Now we move to another ancient cooking tool, the metate: a curved stone slab elevated by two feet, coupled with a stone rolling pin. Berenice sets hot coals under hers to make the arduous task more expedient. (A woman who cannot use the metate, a local axiom goes, isn’t fit to marry.) Before we begin, we peel the papery skins off the beans. I pop one into my mouth and am shocked—sour, chalky, bitter, a striking contrast to their scent.

Berenice scatters beans over the metate’s surface, bends over the slab with pin in hand, then rolls backward and presses forward, scraping the stones together, pulverizing the beans to a thick paste. It looks crumbly and slightly wet, like raw nut butter. I take a taste—all astringency.

She adds cinnamon bark, pecans and toasted almonds. This adds richness, and as Berenice crushes them into the chocolate, the paste grows more oily. Next, white sugar. The additions, explains my translator, reflect European influences. When Spaniards arrived here, they found the taste of unadulterated cocoa too intense, so they used sugar, vanilla and milk to smooth it out. Mexican cooks later added Old World ingredients like cinnamon and nuts.

Finally, the paste is done. “When it shines like a mirror, it’s ready,” my translator says. Berenice transfers it to a pitcher, adds hot water, then uses a molinillo—a whisk of sorts—to blend the two. I take a sip: The sugar has tempered the sourness and brought out the butteriness. The bitterness remains but pleasantly so. Just a little sweetness marries the two sides of the cocoa. The spice and nuts add complexity. And somehow, even in this heat, the drink hits the spot.
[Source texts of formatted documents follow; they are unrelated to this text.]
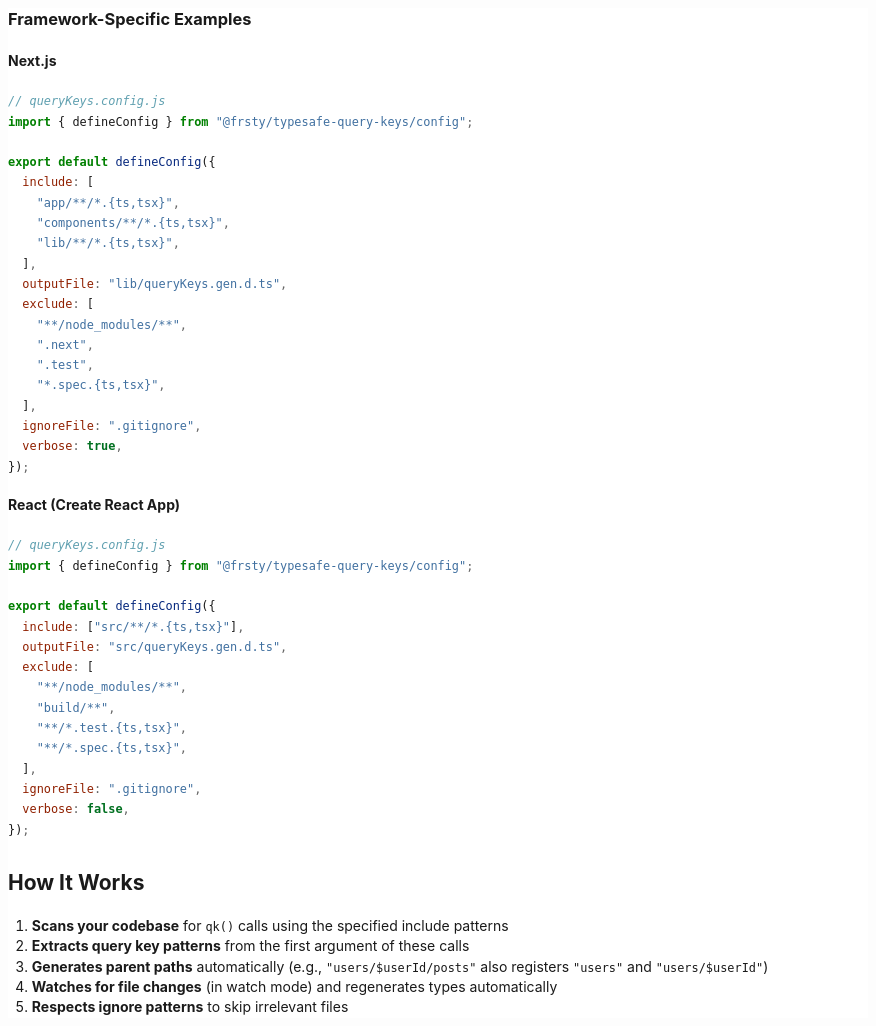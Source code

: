 ### Framework-Specific Examples

#### Next.js

```javascript
// queryKeys.config.js
import { defineConfig } from "@frsty/typesafe-query-keys/config";

export default defineConfig({
  include: [
    "app/**/*.{ts,tsx}",
    "components/**/*.{ts,tsx}",
    "lib/**/*.{ts,tsx}",
  ],
  outputFile: "lib/queryKeys.gen.d.ts",
  exclude: [
    "**/node_modules/**",
    ".next",
    ".test",
    "*.spec.{ts,tsx}",
  ],
  ignoreFile: ".gitignore",
  verbose: true,
});
```

#### React (Create React App)

```javascript
// queryKeys.config.js
import { defineConfig } from "@frsty/typesafe-query-keys/config";

export default defineConfig({
  include: ["src/**/*.{ts,tsx}"],
  outputFile: "src/queryKeys.gen.d.ts",
  exclude: [
    "**/node_modules/**",
    "build/**",
    "**/*.test.{ts,tsx}",
    "**/*.spec.{ts,tsx}",
  ],
  ignoreFile: ".gitignore",
  verbose: false,
});
```


## How It Works

1. **Scans your codebase** for `qk()` calls using the specified include patterns
2. **Extracts query key patterns** from the first argument of these calls
3. **Generates parent paths** automatically (e.g., `"users/$userId/posts"` also registers `"users"` and `"users/$userId"`)
4. **Watches for file changes** (in watch mode) and regenerates types automatically
5. **Respects ignore patterns** to skip irrelevant files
Toasted cacao beans smell buttery, but their flavor is sour and bitter.


At Milk Street, we loved that the intensely bittersweet chocolate wasn’t diluted (or complicated) by dairy, but we had to adjust the process. The comal, metate and molinillo were out—as were cacao beans. While cacao nibs were a close match, they can be a chore to find. The most accessible substitute was 100 percent cacao chocolate. Brown sugar gave the drink caramel-like sweetness.

As for the process, we found a one-step solution: the blender. Combining chopped chocolate with hot water softened it so we could puree in sugar, cinnamon and creamy almond butter, which added smooth nuttiness and body. The result was powerfully chocolatey cocoa with the right richness and the deep, bittersweet flavor of the one I had in Oaxaca—with no risk of boiling over.